Along the way, she met people and the book is sprinkled by tales of their stories and how Alice connected with them. In Milan, for example, she enjoyed some time with a charming American on the verge of marriage. Steinbach would tell shopkeepers she was her daughter, while the American would refer to Alice as her mother. Then, in Asolo, where Freya Stark died, she joined two “patrician” travelers as they toured Villa Barbaro.

It took me seven months to finish reading Steinbach’s memoir, the longest I have spent with one book so far. The impact became sentimental as I neared the end. Every day I would read one chapter after another, slowly, soulfully. I enamored myself with Steinbach’s vividness in describing the people she met, places she’d been too, and experiences she’d encountered and recounted.
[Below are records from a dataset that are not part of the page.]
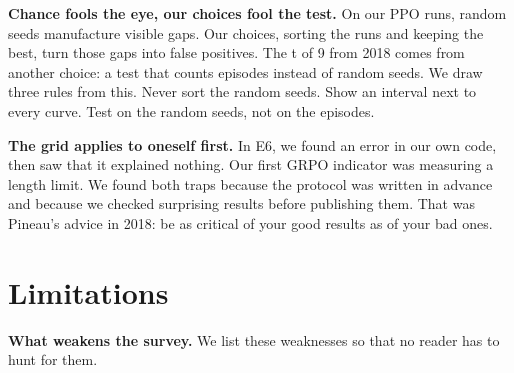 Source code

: \documentclass[11pt,a4paper]{article}
\begin{document}
\textbf{Chance fools the eye, our choices fool the test.} On our PPO
runs, random seeds manufacture visible gaps. Our choices, sorting the
runs and keeping the best, turn those gaps into false positives. The t
of 9 from 2018 comes from another choice: a test that counts episodes
instead of random seeds. We draw three rules from this. Never sort the
random seeds. Show an interval next to every curve. Test on the random
seeds, not on the episodes.

\textbf{The grid applies to oneself first.} In E6, we found an error in
our own code, then saw that it explained nothing. Our first GRPO
indicator was measuring a length limit. We found both traps because the
protocol was written in advance and because we checked surprising
results before publishing them. That was Pineau's advice in 2018: be as
critical of your good results as of your bad ones.

\section{Limitations}\label{limitations}

\textbf{What weakens the survey.} We list these weaknesses so that no
reader has to hunt for them.
\end{document}

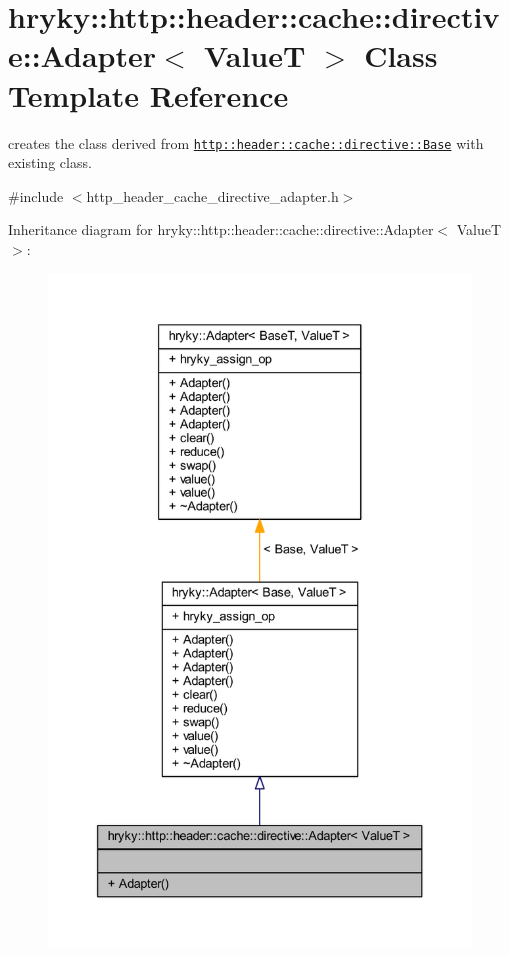 \hypertarget{classhryky_1_1http_1_1header_1_1cache_1_1directive_1_1_adapter}{\section{hryky\-:\-:http\-:\-:header\-:\-:cache\-:\-:directive\-:\-:Adapter$<$ Value\-T $>$ Class Template Reference}
\label{classhryky_1_1http_1_1header_1_1cache_1_1directive_1_1_adapter}
}


creates the class derived from \href{http::header::cache::directive::Base}{\tt http\-::header\-::cache\-::directive\-::\-Base} with existing class.  




{\ttfamily \#include $<$http\-\_\-header\-\_\-cache\-\_\-directive\-\_\-adapter.\-h$>$}



Inheritance diagram for hryky\-:\-:http\-:\-:header\-:\-:cache\-:\-:directive\-:\-:Adapter$<$ Value\-T $>$\-:
\nopagebreak
\begin{figure}[H]
\begin{center}
\leavevmode
\includegraphics[width=340pt]{classhryky_1_1http_1_1header_1_1cache_1_1directive_1_1_adapter__inherit__graph}
\end{center}
\end{figure}
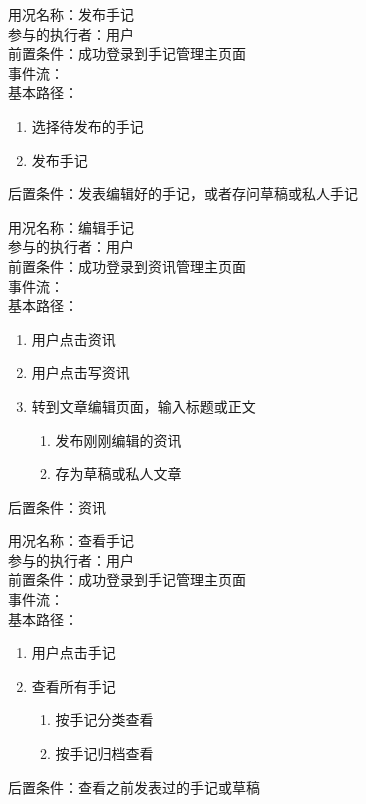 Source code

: \begin{framed}
\noindent
用况名称：发布手记\\
参与的执行者：用户\\
前置条件：成功登录到手记管理主页面\\
事件流：\\
基本路径：
\begin{enumerate}[itemsep=2pt,topsep=0pt,parsep=0pt,itemindent=1em]
    \item 选择待发布的手记
    \item 发布手记
\end{enumerate}
\noindent
后置条件：发表编辑好的手记，或者存问草稿或私人手记
\end{framed}

\begin{framed}
\noindent
用况名称：编辑手记\\
参与的执行者：用户\\
前置条件：成功登录到资讯管理主页面\\
事件流：\\
基本路径：
\begin{enumerate}[itemsep=2pt,topsep=0pt,parsep=0pt,itemindent=1em]
    \item 用户点击资讯
    \item 用户点击写资讯
    \item 转到文章编辑页面，输入标题或正文
    \begin{enumerate}[itemsep=2pt,topsep=0pt,parsep=0pt,itemindent=1em]
          \item 发布刚刚编辑的资讯
          \item 存为草稿或私人文章 
      \end{enumerate}
\end{enumerate}
\noindent
后置条件：资讯
\end{framed}

\begin{framed}
\noindent
用况名称：查看手记\\
参与的执行者：用户\\
前置条件：成功登录到手记管理主页面\\
事件流：\\
基本路径：
\begin{enumerate}[itemsep=2pt,topsep=0pt,parsep=0pt,itemindent=1em]
    \item 用户点击手记
    \item 查看所有手记
    \begin{enumerate}[itemsep=2pt,topsep=0pt,parsep=0pt,itemindent=1em]
          \item 按手记分类查看
          \item 按手记归档查看
      \end{enumerate}
\end{enumerate}
\noindent
后置条件：查看之前发表过的手记或草稿
\end{framed}

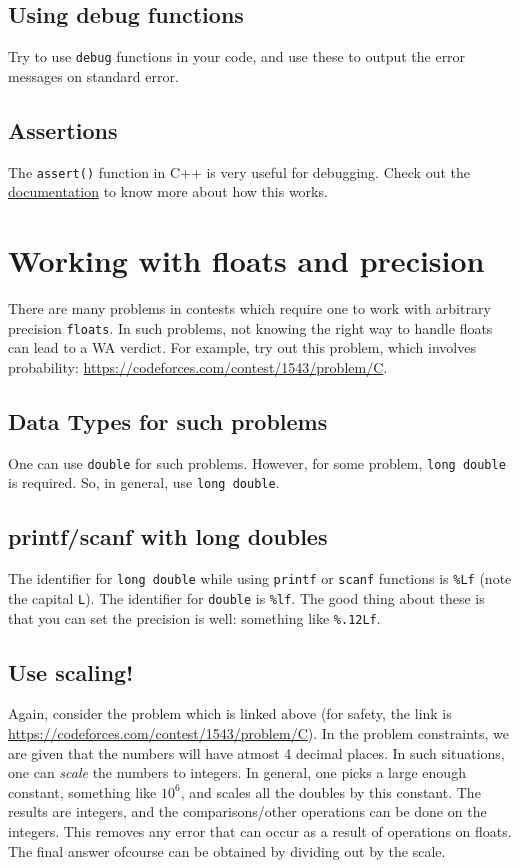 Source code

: \documentclass[12pt,a4paper]{amsart}
\numberwithin{equation}{section}
\theoremstyle{definition}
\begin{document}
\subsection{Using debug functions} Try to use \verb|debug| functions in your code, and use these to output the error messages on standard error. 

\subsection{Assertions} The \verb|assert()| function in C++ is very useful for debugging. Check out the \href{https://www.cplusplus.com/reference/cassert/assert/}{documentation} to know more about how this works.

\section{Working with floats and precision}

\noindent There are many problems in contests which require one to work with arbitrary precision \verb|floats|. In such problems, not knowing the right way to handle floats can lead to a WA verdict. For example, try out this problem, which involves probability: \url{https://codeforces.com/contest/1543/problem/C}. 

\subsection{Data Types for such problems} One can use \verb|double| for such problems. However, for some problem, \verb|long double| is required. So, in general, use \verb|long double|. 

\subsection{printf/scanf with long doubles} The identifier for \verb|long double| while using \verb|printf| or \verb|scanf| functions is \verb|%Lf| (note the capital \verb|L|). The identifier for \verb|double| is \verb|%lf|. The good thing about these is that you can set the precision is well: something like \verb|%.12Lf|. 

\subsection{Use scaling!} Again, consider the problem which is linked above (for safety, the link is \url{https://codeforces.com/contest/1543/problem/C}). In the problem constraints, we are given that the numbers will have atmost 4 decimal places. In such situations, one can \textit{scale} the numbers to integers. In general, one picks a large enough constant, something like $10^6$, and scales all the doubles by this constant. The results are integers, and the comparisons/other operations can be done on the integers. This removes any error that can occur as a result of operations on floats. The final answer ofcourse can be obtained by dividing out by the scale. 
\end{document}
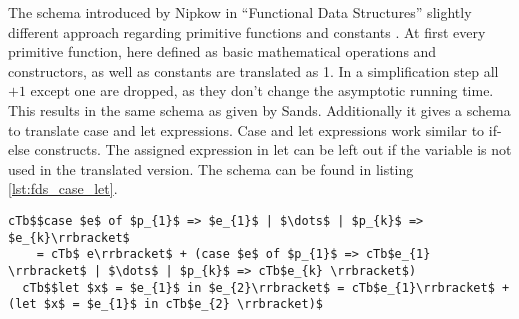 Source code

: The schema introduced by Nipkow in ``Functional Data Structures'' slightly different approach regarding primitive functions and constants \cite{fds}.
At first every primitive function, here defined as basic mathematical operations and constructors, as well as constants are translated as 1.
In a simplification step all $+ 1$ except one are dropped, as they don't change the asymptotic running time.
This results in the same schema as given by Sands.
Additionally it gives a schema to translate case and let expressions.
Case and let expressions work similar to if-else constructs.
The assigned expression in let can be left out if the variable is not used in the translated version.
The schema can be found in listing \ref{lst:fds_case_let}.
\begin{lstlisting}[language=translation,label=lst:fds_case_let,caption=Translation schema for case- and let-expression by Nipkow,mathescape=true]
  cTb$$case $e$ of $p_{1}$ => $e_{1}$ | $\dots$ | $p_{k}$ => $e_{k}\rrbracket$
    = cTb$ e\rrbracket$ + (case $e$ of $p_{1}$ => cTb$e_{1} \rrbracket$ | $\dots$ | $p_{k}$ => cTb$e_{k} \rrbracket$)
  cTb$$let $x$ = $e_{1}$ in $e_{2}\rrbracket$ = cTb$e_{1}\rrbracket$ + (let $x$ = $e_{1}$ in cTb$e_{2} \rrbracket)$
\end{lstlisting}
I loved it when she described Seine as “silvery and serpentine, it moved like mercury through the center of the city, a mesmerizing force”; of Naohiro as “slim, attractive, elegantly dressed completely in black except for a white sweater thrown across his shoulders”; and  that one night in Venice when the “moon… glowed silver through the fog, like light shining to the eyes.”

Steinbach’s deftness in writing evokes a romantic appeal. Without Reservations made me realize that to travel is not only to satiate the eyes and senses, but also to unleash our hidden potentials and aspirations. Traveling goes beyond what the eyes can see or what our feet can tread, but on how much the experiences pierce through the soul and mark a positive effect on our being. This work is worth reading again and again, a perfect partner when you’re bound to explore Europe, with or without reservations.